Dragon CTF 2020 - Memory Maze

Solve a Memory Maze by leaking info on mapped memory from /proc/self/map_files

Overview

The challenge description goes as follows:

Miscellaneous, 287 pts
Difficulty: medium (26 solvers)

Can you escape my memory maze? Treasure awaits at the end!

nc memorymaze.hackable.software 1337

Download File

Download archive here

Well, let's see if we are able to find the treasure!

A look at the treasure map!

We can find several files in the challenge archive

  • main.c: Entrypoint for the program
  • maze.c & maze.h: The implementation of the maze
  • Makefile: To build everything ;)
  • run.sh: runs the binary with nsjail

First, let's dig through the provided sources to see what we can do here. On startup, the program will first initialize a maze and tell us it's size and address

#define SIZE 303ul
#define MAX_SOL_SIZE (SIZE * SIZE)

#define BASE_ADDR ((char*)0x13370000ul)

static int g_rand_fd;

//... Cut some things here

static unsigned int get_rand_uint(void) {
    unsigned int c = 0;

    if (read(g_rand_fd, &c, sizeof(c)) != sizeof(c)) {
        err(1, "read");
    }

    return c;
}

int main(void) {
    inits();

    struct maze* m = gen_maze(SIZE, get_rand_uint);
    if (!m) {
        errx(1, "gen_maze");
    }

    if (map_maze(m, BASE_ADDR)) {
        errx(1, "map_maze");
    }

    printf("Maze size: %zu\n", m->size);
    printf("Maze address: %p\n", m->addr);

Then it will ask us for our name, use this as a file and check if it is writable inside /tmp. If not, we have to provide another username.

    char path[0x200];
    int solution_fd;

    do {
        char name[0x100] = { 0 };
        puts("Your name:");

        recv_line(name, sizeof(name));
        if (name[0] == '\0') {
            puts("Goodbye!");
            return 1;
        }
        printf("Hello %s!\n", name);

        if (snprintf(path, sizeof(path), "/tmp/%s", name) < 0) {
            err(1, "snprintf");
        }

        solution_fd = open(path, O_WRONLY | O_CREAT, S_IRWXU);
        if (solution_fd < 0) {
            printf("Path \"%s\" is invalid: %m\n", path);
        }
    } while (solution_fd < 0);

The CTF connoisseur will quickly spot the path traversal vulnerability here: sending ../somename as name would lead to /tmp/../somename being accessed. So, our first thought was, ok, we could potentially write to files outside of /tmp. At this point we had no idea of what to do with this, so we moved on.

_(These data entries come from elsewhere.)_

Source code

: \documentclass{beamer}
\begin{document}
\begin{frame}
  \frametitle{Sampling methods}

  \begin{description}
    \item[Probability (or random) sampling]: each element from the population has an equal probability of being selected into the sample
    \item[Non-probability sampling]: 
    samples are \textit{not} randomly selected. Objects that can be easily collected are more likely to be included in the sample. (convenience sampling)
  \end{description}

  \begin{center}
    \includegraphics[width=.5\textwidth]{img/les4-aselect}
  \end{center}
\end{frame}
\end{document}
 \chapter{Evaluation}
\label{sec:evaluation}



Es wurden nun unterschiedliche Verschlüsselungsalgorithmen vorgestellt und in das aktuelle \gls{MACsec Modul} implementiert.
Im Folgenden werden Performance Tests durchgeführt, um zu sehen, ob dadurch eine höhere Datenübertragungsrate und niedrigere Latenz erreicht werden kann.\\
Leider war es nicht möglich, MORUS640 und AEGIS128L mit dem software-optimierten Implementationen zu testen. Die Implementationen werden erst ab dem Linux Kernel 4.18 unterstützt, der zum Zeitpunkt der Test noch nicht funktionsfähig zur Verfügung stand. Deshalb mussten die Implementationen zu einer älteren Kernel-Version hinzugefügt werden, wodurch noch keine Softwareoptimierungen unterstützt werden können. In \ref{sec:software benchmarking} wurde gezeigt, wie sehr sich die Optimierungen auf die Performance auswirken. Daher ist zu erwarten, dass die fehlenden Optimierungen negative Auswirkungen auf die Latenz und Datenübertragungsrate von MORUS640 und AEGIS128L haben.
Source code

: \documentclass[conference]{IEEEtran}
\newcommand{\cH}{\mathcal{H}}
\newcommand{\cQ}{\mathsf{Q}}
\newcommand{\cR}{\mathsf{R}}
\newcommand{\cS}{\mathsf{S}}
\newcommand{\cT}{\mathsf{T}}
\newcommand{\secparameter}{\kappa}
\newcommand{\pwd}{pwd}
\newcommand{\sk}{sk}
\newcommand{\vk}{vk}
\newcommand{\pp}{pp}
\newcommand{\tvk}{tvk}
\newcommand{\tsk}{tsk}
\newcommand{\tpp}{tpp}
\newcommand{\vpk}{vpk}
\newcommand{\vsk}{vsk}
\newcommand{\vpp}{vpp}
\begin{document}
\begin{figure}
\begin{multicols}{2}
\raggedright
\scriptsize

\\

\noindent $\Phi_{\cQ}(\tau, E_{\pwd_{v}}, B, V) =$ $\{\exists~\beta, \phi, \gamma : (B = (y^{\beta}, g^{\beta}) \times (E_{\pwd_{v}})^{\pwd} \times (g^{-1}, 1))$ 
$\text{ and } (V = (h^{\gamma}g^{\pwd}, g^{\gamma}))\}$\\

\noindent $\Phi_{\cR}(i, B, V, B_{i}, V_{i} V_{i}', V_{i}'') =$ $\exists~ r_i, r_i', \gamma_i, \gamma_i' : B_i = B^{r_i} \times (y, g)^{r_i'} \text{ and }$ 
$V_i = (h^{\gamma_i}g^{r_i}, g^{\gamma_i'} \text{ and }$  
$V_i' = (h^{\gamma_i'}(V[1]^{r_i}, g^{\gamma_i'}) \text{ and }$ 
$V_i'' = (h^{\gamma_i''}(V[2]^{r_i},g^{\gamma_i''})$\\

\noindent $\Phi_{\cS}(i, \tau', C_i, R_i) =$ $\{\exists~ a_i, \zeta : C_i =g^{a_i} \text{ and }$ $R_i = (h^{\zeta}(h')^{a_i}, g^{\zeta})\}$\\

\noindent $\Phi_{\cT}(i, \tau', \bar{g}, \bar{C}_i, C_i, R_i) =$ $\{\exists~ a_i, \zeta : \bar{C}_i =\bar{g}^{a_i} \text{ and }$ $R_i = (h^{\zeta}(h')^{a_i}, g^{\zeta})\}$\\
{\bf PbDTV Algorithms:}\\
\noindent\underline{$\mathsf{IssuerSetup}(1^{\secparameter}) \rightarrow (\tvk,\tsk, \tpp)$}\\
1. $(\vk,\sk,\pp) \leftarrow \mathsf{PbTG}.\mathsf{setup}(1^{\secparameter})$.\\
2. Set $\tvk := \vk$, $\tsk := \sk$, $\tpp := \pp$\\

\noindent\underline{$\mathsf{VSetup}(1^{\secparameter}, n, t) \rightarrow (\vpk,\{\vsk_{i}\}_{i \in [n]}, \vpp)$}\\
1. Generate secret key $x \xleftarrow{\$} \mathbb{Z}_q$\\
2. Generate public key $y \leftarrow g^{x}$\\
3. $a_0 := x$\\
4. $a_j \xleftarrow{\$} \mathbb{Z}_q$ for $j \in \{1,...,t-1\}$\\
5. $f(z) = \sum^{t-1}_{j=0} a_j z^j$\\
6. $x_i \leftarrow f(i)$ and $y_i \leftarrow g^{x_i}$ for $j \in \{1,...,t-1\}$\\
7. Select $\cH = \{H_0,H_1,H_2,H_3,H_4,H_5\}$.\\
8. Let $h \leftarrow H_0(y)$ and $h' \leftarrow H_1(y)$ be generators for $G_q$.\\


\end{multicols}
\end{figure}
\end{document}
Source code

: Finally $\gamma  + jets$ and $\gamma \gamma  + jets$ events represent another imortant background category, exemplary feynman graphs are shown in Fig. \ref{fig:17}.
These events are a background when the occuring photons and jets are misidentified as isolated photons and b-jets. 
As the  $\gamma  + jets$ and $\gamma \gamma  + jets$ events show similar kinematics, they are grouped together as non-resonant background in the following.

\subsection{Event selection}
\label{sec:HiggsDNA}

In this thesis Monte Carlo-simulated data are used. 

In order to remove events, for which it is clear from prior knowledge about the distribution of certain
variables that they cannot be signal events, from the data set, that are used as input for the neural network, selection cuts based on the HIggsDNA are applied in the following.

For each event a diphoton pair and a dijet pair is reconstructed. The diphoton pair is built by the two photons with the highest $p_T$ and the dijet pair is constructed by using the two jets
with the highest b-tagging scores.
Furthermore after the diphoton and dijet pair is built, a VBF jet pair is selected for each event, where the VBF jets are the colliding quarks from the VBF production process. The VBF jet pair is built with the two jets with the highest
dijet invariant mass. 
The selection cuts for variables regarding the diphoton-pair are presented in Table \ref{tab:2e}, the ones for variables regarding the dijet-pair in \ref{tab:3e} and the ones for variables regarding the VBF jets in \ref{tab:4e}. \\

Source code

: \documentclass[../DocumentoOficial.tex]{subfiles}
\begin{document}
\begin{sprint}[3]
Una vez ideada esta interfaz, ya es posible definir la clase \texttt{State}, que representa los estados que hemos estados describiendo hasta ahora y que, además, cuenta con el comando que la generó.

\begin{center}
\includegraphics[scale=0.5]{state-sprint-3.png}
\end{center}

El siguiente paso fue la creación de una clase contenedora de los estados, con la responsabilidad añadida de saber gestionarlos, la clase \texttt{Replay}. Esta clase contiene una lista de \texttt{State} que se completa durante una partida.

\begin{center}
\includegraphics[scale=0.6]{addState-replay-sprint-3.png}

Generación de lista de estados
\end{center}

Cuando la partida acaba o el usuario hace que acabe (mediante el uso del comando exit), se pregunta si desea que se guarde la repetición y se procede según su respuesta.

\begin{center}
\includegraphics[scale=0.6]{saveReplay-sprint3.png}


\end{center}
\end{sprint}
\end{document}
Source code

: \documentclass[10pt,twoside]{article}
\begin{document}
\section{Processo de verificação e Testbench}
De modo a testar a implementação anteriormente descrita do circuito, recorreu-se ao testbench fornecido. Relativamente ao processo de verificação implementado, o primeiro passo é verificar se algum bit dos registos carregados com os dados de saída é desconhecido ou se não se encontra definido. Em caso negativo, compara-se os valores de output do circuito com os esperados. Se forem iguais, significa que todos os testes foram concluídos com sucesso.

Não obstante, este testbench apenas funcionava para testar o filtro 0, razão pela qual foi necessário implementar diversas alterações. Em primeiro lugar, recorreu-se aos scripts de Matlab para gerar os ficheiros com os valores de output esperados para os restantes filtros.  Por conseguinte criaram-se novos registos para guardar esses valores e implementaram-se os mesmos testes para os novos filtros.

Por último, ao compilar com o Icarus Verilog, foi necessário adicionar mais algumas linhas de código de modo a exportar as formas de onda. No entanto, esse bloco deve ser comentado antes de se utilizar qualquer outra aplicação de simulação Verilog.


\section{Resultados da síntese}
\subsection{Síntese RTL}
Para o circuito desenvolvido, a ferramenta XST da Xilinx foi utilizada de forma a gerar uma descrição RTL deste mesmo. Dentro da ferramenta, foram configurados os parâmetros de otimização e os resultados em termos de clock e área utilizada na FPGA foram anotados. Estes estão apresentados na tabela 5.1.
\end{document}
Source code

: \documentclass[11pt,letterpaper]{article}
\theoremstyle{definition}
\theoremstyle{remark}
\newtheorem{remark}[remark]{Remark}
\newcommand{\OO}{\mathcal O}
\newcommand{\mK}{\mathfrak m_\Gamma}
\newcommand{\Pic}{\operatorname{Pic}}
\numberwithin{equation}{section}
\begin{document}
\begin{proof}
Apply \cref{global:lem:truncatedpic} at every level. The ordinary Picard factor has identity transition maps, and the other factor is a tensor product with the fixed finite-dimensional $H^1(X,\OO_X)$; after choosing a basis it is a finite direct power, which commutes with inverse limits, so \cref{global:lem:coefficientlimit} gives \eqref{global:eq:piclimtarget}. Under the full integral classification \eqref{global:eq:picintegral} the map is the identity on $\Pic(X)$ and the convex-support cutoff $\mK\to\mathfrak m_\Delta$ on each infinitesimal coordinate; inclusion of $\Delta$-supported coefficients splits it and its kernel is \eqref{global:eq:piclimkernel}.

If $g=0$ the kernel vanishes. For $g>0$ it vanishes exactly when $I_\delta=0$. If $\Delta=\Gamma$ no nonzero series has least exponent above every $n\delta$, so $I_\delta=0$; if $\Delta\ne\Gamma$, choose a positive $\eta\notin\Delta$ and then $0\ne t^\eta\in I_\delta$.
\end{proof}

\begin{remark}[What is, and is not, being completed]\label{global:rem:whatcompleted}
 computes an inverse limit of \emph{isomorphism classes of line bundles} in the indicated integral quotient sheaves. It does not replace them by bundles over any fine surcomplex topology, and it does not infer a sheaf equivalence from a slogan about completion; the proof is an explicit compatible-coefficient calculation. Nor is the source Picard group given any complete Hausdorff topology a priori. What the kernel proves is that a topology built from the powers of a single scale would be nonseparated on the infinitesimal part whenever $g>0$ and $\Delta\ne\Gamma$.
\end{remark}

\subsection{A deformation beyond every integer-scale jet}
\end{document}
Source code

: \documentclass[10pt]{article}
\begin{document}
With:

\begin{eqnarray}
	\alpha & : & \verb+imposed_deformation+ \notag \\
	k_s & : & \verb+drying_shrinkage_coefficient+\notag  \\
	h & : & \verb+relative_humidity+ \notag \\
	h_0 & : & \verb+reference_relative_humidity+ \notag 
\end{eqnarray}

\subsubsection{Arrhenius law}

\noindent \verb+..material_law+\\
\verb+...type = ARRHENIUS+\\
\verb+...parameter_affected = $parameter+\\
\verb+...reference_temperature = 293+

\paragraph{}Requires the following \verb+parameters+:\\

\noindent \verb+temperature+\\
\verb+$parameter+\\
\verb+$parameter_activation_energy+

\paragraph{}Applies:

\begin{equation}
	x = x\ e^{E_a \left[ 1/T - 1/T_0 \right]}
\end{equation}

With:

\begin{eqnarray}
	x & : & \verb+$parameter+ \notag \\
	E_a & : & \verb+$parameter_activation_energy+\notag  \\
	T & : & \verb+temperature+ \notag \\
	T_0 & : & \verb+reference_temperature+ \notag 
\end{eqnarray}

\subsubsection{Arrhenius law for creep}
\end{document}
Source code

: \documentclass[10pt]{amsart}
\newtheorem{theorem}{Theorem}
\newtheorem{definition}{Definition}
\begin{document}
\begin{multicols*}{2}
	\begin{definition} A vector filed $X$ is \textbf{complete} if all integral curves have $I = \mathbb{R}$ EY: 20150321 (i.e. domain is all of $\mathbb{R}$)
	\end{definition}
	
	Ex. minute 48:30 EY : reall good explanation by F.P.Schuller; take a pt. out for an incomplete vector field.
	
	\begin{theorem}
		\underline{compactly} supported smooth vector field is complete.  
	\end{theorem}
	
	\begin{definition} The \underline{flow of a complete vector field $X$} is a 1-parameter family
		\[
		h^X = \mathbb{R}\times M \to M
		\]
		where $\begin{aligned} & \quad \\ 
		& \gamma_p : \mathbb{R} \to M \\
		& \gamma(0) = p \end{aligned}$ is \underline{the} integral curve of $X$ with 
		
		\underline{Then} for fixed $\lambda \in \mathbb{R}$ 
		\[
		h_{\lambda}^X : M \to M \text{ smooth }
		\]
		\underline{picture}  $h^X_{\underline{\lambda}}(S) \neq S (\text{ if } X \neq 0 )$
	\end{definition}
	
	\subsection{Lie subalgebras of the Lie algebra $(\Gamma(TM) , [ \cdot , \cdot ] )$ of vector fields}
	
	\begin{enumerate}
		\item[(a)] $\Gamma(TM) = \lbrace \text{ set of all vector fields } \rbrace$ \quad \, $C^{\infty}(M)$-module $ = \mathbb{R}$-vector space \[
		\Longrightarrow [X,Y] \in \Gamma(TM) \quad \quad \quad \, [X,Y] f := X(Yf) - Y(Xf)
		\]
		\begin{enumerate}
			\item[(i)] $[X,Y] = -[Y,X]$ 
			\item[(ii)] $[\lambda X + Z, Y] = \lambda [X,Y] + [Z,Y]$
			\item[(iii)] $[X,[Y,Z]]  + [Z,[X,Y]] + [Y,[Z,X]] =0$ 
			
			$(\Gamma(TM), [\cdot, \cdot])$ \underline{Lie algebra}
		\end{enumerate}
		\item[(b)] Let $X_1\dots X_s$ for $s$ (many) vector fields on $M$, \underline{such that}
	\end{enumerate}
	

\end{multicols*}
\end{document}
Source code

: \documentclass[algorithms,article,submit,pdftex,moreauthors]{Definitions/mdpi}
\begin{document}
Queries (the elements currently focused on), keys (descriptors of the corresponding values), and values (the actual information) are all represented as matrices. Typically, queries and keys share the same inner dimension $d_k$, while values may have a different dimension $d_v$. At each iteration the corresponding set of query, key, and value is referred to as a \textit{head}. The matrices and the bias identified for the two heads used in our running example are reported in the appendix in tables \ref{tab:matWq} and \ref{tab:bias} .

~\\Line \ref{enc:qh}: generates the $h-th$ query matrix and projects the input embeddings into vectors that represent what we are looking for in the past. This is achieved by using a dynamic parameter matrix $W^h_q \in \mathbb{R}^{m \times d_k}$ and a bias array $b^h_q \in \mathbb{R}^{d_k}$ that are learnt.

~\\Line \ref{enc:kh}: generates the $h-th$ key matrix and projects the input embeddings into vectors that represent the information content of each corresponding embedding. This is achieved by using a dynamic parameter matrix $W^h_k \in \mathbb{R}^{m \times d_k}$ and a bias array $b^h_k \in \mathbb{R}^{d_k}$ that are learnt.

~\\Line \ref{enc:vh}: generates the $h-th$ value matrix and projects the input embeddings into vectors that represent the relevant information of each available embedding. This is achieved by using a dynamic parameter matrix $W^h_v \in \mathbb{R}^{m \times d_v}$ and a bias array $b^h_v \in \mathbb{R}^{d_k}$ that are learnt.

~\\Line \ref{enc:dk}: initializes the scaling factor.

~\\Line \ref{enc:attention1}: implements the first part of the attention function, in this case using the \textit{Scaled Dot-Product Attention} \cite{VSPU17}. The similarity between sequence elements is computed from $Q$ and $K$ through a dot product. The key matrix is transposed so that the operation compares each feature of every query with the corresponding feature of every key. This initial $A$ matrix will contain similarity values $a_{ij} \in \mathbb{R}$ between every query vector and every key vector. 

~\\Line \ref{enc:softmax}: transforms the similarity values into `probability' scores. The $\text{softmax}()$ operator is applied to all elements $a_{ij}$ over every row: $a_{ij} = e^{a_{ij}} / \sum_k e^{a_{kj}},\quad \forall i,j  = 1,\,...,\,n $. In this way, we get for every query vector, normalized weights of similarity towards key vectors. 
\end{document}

Next, we have to provide a solution (the max size is set to MAZE_SIZE*MAZE_SIZE, so we could walk every cell once...) which will be checked for invalid characters and afterwards written to the file created with our username.

    printf("Solution size (max %zu):\n", MAX_SOL_SIZE);
    size_t size = 0;
    if (scanf("%zu", &size) != 1) {
        err(1, "scanf");
    }
    if (!size || size > MAX_SOL_SIZE) {
        errx(1, "bad solution size");
    }
    char* solution = calloc(size + 1, sizeof(*solution));
    if (!solution) {
        err(1, "malloc");
    }

    puts("Solution:");
    if (scanf(" ") < 0) {
        err(1, "scanf");
    }

    size_t i = 0;
    do {
        char c = 0;
        if (fread(&c, sizeof(c), 1, stdin) != 1) {
            err(1, "fread");
        }
        switch (c) {
            case 'N':
            case 'S':
            case 'E':
            case 'W':
                break;
            default:
                errx(1, "invalid character: %c", c);
        }
        solution[i] = c;
        ++i;
    } while (i < size);

    write_all(solution_fd, solution, size);

Finally the solution will be evaluated, and if it is valid, we will get the flag.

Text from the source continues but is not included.